> **TASK DESCRIPTION**
An identical copy of every entry below is the required output.

> **DATA**
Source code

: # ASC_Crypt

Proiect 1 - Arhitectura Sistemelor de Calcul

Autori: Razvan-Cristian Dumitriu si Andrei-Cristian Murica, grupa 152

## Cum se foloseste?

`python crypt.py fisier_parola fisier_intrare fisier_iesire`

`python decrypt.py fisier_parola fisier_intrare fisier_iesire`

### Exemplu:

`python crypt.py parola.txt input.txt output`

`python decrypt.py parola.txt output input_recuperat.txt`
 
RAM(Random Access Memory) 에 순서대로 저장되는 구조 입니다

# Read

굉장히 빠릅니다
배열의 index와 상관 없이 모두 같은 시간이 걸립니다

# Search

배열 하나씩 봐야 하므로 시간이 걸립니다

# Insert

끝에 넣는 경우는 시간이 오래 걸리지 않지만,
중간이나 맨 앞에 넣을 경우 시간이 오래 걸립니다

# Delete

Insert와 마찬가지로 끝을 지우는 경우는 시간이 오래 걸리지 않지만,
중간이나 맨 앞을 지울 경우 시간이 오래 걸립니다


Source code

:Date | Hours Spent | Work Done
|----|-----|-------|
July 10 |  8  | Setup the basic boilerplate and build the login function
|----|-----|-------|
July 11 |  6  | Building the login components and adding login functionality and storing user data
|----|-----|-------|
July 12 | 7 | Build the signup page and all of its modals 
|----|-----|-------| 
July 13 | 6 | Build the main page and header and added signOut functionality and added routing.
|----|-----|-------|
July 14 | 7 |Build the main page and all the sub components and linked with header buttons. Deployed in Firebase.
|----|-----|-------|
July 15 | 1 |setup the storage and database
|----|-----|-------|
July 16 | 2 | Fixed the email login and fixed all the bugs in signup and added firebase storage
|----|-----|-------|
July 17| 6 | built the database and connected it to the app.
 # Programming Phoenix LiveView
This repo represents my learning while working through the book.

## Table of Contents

> **TASK SOLUTION**
Source code

: # ASC_Crypt

Proiect 1 - Arhitectura Sistemelor de Calcul

Autori: Razvan-Cristian Dumitriu si Andrei-Cristian Murica, grupa 152

## Cum se foloseste?

`python crypt.py fisier_parola fisier_intrare fisier_iesire`

`python decrypt.py fisier_parola fisier_intrare fisier_iesire`

### Exemplu:

`python crypt.py parola.txt input.txt output`

`python decrypt.py parola.txt output input_recuperat.txt`
 
RAM(Random Access Memory) 에 순서대로 저장되는 구조 입니다

# Read

굉장히 빠릅니다
배열의 index와 상관 없이 모두 같은 시간이 걸립니다

# Search

배열 하나씩 봐야 하므로 시간이 걸립니다

# Insert

끝에 넣는 경우는 시간이 오래 걸리지 않지만,
중간이나 맨 앞에 넣을 경우 시간이 오래 걸립니다

# Delete

Insert와 마찬가지로 끝을 지우는 경우는 시간이 오래 걸리지 않지만,
중간이나 맨 앞을 지울 경우 시간이 오래 걸립니다


Source code

:Date | Hours Spent | Work Done
|----|-----|-------|
July 10 |  8  | Setup the basic boilerplate and build the login function
|----|-----|-------|
July 11 |  6  | Building the login components and adding login functionality and storing user data
|----|-----|-------|
July 12 | 7 | Build the signup page and all of its modals 
|----|-----|-------| 
July 13 | 6 | Build the main page and header and added signOut functionality and added routing.
|----|-----|-------|
July 14 | 7 |Build the main page and all the sub components and linked with header buttons. Deployed in Firebase.
|----|-----|-------|
July 15 | 1 |setup the storage and database
|----|-----|-------|
July 16 | 2 | Fixed the email login and fixed all the bugs in signup and added firebase storage
|----|-----|-------|
July 17| 6 | built the database and connected it to the app.
 # Programming Phoenix LiveView
This repo represents my learning while working through the book.

## Table of Contents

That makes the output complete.